(What this task involves): Through the end of the data below, output every line exactly, beginning with the line that contains "nums = \[3,1,4,3,2,2,4\], k = 2\".

(Items listed in a dataset)
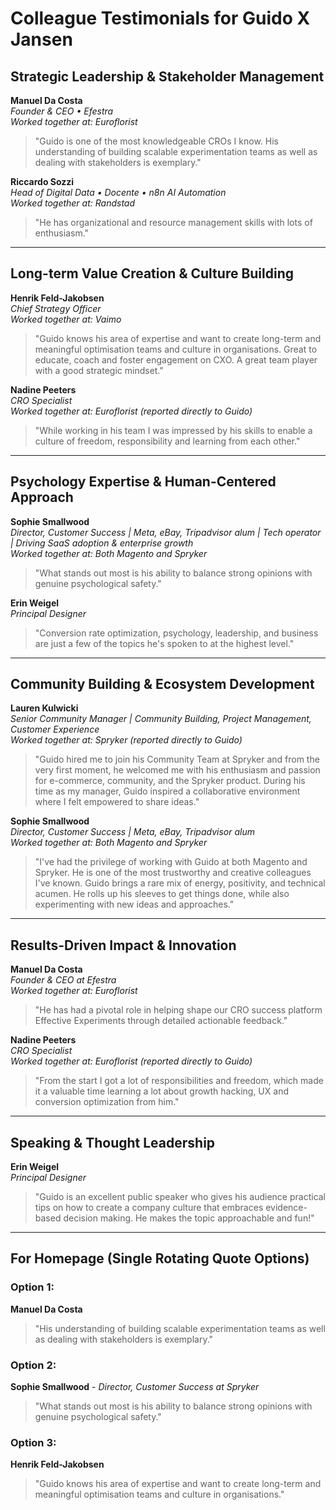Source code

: # Colleague Testimonials for Guido X Jansen

## Strategic Leadership & Stakeholder Management

**Manuel Da Costa**  
*Founder & CEO • Efestra*  
*Worked together at: Euroflorist*

> "Guido is one of the most knowledgeable CROs I know. His understanding of building scalable experimentation teams as well as dealing with stakeholders is exemplary."

**Riccardo Sozzi**  
*Head of Digital Data • Docente • n8n AI Automation*  
*Worked together at: Randstad*

> "He has organizational and resource management skills with lots of enthusiasm."

---

## Long-term Value Creation & Culture Building

**Henrik Feld-Jakobsen**  
*Chief Strategy Officer*  
*Worked together at: Vaimo*

> "Guido knows his area of expertise and want to create long-term and meaningful optimisation teams and culture in organisations. Great to educate, coach and foster engagement on CXO. A great team player with a good strategic mindset."

**Nadine Peeters**  
*CRO Specialist*  
*Worked together at: Euroflorist (reported directly to Guido)*

> "While working in his team I was impressed by his skills to enable a culture of freedom, responsibility and learning from each other."

---

## Psychology Expertise & Human-Centered Approach

**Sophie Smallwood**  
*Director, Customer Success | Meta, eBay, Tripadvisor alum | Tech operator | Driving SaaS adoption & enterprise growth*  
*Worked together at: Both Magento and Spryker*

> "What stands out most is his ability to balance strong opinions with genuine psychological safety."

**Erin Weigel**  
*Principal Designer*  

> "Conversion rate optimization, psychology, leadership, and business are just a few of the topics he's spoken to at the highest level."

---

## Community Building & Ecosystem Development

**Lauren Kulwicki**  
*Senior Community Manager | Community Building, Project Management, Customer Experience*  
*Worked together at: Spryker (reported directly to Guido)*

> "Guido hired me to join his Community Team at Spryker and from the very first moment, he welcomed me with his enthusiasm and passion for e-commerce, community, and the Spryker product. During his time as my manager, Guido inspired a collaborative environment where I felt empowered to share ideas."

**Sophie Smallwood**  
*Director, Customer Success | Meta, eBay, Tripadvisor alum*  
*Worked together at: Both Magento and Spryker*

> "I've had the privilege of working with Guido at both Magento and Spryker. He is one of the most trustworthy and creative colleagues I've known. Guido brings a rare mix of energy, positivity, and technical acumen. He rolls up his sleeves to get things done, while also experimenting with new ideas and approaches."

---

## Results-Driven Impact & Innovation

**Manuel Da Costa**  
*Founder & CEO at Efestra*  
*Worked together at: Euroflorist*

> "He has had a pivotal role in helping shape our CRO success platform Effective Experiments through detailed actionable feedback."

**Nadine Peeters**  
*CRO Specialist*  
*Worked together at: Euroflorist (reported directly to Guido)*

> "From the start I got a lot of responsibilities and freedom, which made it a valuable time learning a lot about growth hacking, UX and conversion optimization from him."

---

## Speaking & Thought Leadership

**Erin Weigel**  
*Principal Designer*  

> "Guido is an excellent public speaker who gives his audience practical tips on how to create a company culture that embraces evidence-based decision making. He makes the topic approachable and fun!"

---

## For Homepage (Single Rotating Quote Options)

### Option 1:
**Manuel Da Costa**
> "His understanding of building scalable experimentation teams as well as dealing with stakeholders is exemplary."

### Option 2:
**Sophie Smallwood** - *Director, Customer Success at Spryker*
> "What stands out most is his ability to balance strong opinions with genuine psychological safety."

### Option 3:
**Henrik Feld-Jakobsen**
> "Guido knows his area of expertise and want to create long-term and meaningful optimisation teams and culture in organisations."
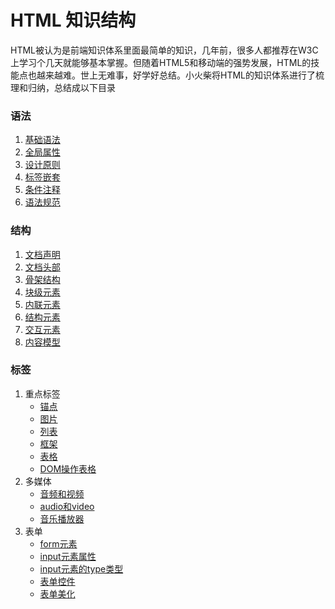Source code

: # HTML 知识结构


HTML被认为是前端知识体系里面最简单的知识，几年前，很多人都推荐在W3C上学习个几天就能够基本掌握。但随着HTML5和移动端的强势发展，HTML的技能点也越来越难。世上无难事，好学好总结。小火柴将HTML的知识体系进行了梳理和归纳，总结成以下目录

### 语法

1. [基础语法](grammar/grammar_baseGrammer.md)
2. [全局属性](grammar/grammar_attribute.md)
3. [设计原则](grammar/grammar_strategy.md)
4. [标签嵌套](grammar/grammar_tagsNesting.md)
5. [条件注释](grammar/grammar_IEComment.md)
6. [语法规范](grammar/grammar_standard.md) 

### 结构

1. [文档声明](structure/structure_doctype.md)
2. [文档头部](structure/structure_docHead.md)
3. [骨架结构](structure/structure_docStruc.md)
4. [块级元素](structure/structure_eleBlock.md)
5. [内联元素](structure/structure_eleInline.md)
6. [结构元素](structure/structure_eleStruc.md)
7. [交互元素](structure/structure_eleMutual.md)
8. [内容模型](structure/structure_contModel.md)


### 标签

1.  重点标签
	* [锚点](tags/keyTags/tags_a.md)
	* [图片](tags/keyTags/tags_img.md)  	
	* [列表](tags/keyTags/tags_list.md)  	
	* [框架](tags/keyTags/tags_frame.md)  	
	* [表格](tags/keyTags/tags_table.md)  
	* [DOM操作表格](tags/keyTags/tags_DOMTable.md)  	
2.  多媒体	
	* [音频和视频](tags/media/media.md)  	
	* [audio和video](tags/media/tags_audioAndVideo.md)  	
	* [音乐播放器](tags/media/tags_musicPlayer.md)  	
3. 表单 
	* [form元素](tags/form/form.md)
	* [input元素属性](tags/form/form_inputAttr.md)
	* [input元素的type类型](tags/form/form_inputType.md)
	* [表单控件](tags/form/form_formCont.md)
	* [表单美化](tags/form/form_formBeau.md)

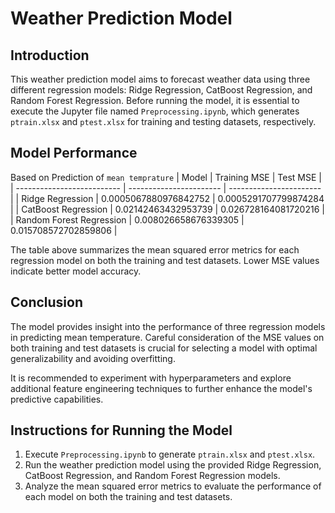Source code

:# Weather Prediction Model 

## Introduction
This weather prediction model aims to forecast weather data using three different regression models: Ridge Regression, CatBoost Regression, and Random Forest Regression. Before running the model, it is essential to execute the Jupyter file named `Preprocessing.ipynb`, which generates `ptrain.xlsx` and `ptest.xlsx` for training and testing datasets, respectively.

## Model Performance
Based on Prediction of `mean temprature`
| Model                      | Training MSE            | Test MSE                |
| -------------------------- | ----------------------- | ----------------------- |
| Ridge Regression           | 0.0005067880976842752  | 0.0005291707799874284  |
| CatBoost Regression        | 0.02142463432953739    | 0.026728164081720216   |
| Random Forest Regression   | 0.008026658676339305   | 0.015708572702859806   |

The table above summarizes the mean squared error metrics for each regression model on both the training and test datasets. Lower MSE values indicate better model accuracy.

## Conclusion
The model provides insight into the performance of three regression models in predicting mean temperature. Careful consideration of the MSE values on both training and test datasets is crucial for selecting a model with optimal generalizability and avoiding overfitting.

It is recommended to experiment with hyperparameters and explore additional feature engineering techniques to further enhance the model's predictive capabilities.

## Instructions for Running the Model
1. Execute `Preprocessing.ipynb` to generate `ptrain.xlsx` and `ptest.xlsx`.
2. Run the weather prediction model using the provided Ridge Regression, CatBoost Regression, and Random Forest Regression models.
3. Analyze the mean squared error metrics to evaluate the performance of each model on both the training and test datasets.



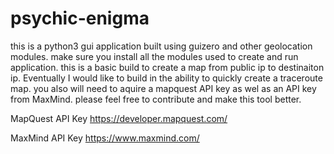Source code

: # psychic-enigma

this is a python3 gui application built using guizero and other geolocation modules. 
make sure you install all the modules used to create and run application. this is a basic build to create a map from public ip to destinaiton ip. Eventually I would like to build in the ability to quickly create a traceroute map. 
you also will need to aquire a mapquest API key as wel as an API key from MaxMind. 
please feel free to contribute and make this tool better.

MapQuest API Key
https://developer.mapquest.com/ 

MaxMind API Key
https://www.maxmind.com/ 
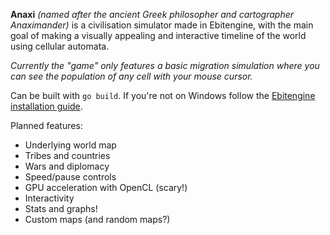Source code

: **Anaxi** *(named after the ancient Greek philosopher and cartographer Anaximander)* is a civilisation simulator made in Ebitengine, with the main goal of making a visually appealing and interactive timeline of the world using cellular automata.

*Currently the "game" only features a basic migration simulation where you can see the population of any cell with your mouse cursor.*

Can be built with `go build`. If you're not on Windows follow the [Ebitengine installation guide](https://ebitengine.org/en/documents/install.html?os=linux).

Planned features:
- Underlying world map
- Tribes and countries
- Wars and diplomacy
- Speed/pause controls
- GPU acceleration with OpenCL (scary!)
- Interactivity
- Stats and graphs!
- Custom maps (and random maps?)
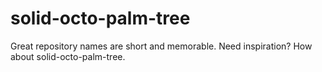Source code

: # solid-octo-palm-tree
Great repository names are short and memorable. Need inspiration? How about solid-octo-palm-tree.
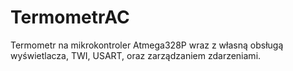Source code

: # TermometrAC

Termometr na mikrokontroler Atmega328P wraz z własną obsługą wyświetlacza, TWI, USART, oraz zarządzaniem zdarzeniami.
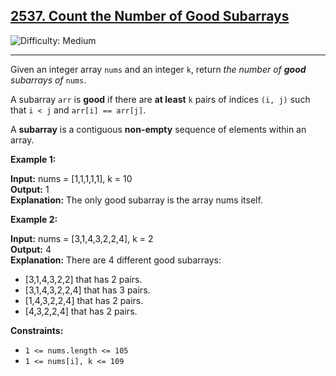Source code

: ## [2537\. Count the Number of Good Subarrays](https://leetcode.com/problems/count-the-number-of-good-subarrays)

![Difficulty: Medium](https://img.shields.io/badge/Difficulty-Medium-orange)

---

Given an integer array `nums` and an integer `k`, return _the number of **good** subarrays of_ `nums`.

A subarray `arr` is **good** if there are **at least** `k` pairs of indices `(i, j)` such that `i < j` and `arr[i] == arr[j]`.

A **subarray** is a contiguous **non-empty** sequence of elements within an array.

**Example 1:**

**Input:** nums = \[1,1,1,1,1\], k = 10\
**Output:** 1\
**Explanation:** The only good subarray is the array nums itself.

**Example 2:**

**Input:** nums = \[3,1,4,3,2,2,4\], k = 2\
**Output:** 4\
**Explanation:** There are 4 different good subarrays:

- \[3,1,4,3,2,2\] that has 2 pairs.
- \[3,1,4,3,2,2,4\] that has 3 pairs.
- \[1,4,3,2,2,4\] that has 2 pairs.
- \[4,3,2,2,4\] that has 2 pairs.

**Constraints:**

- `1 <= nums.length <= 105`
- `1 <= nums[i], k <= 109`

(Solution for this problem):
**Input:** nums = \[3,1,4,3,2,2,4\], k = 2\
**Output:** 4\
**Explanation:** There are 4 different good subarrays:

- \[3,1,4,3,2,2\] that has 2 pairs.
- \[3,1,4,3,2,2,4\] that has 3 pairs.
- \[1,4,3,2,2,4\] that has 2 pairs.
- \[4,3,2,2,4\] that has 2 pairs.

**Constraints:**

- `1 <= nums.length <= 105`
- `1 <= nums[i], k <= 109`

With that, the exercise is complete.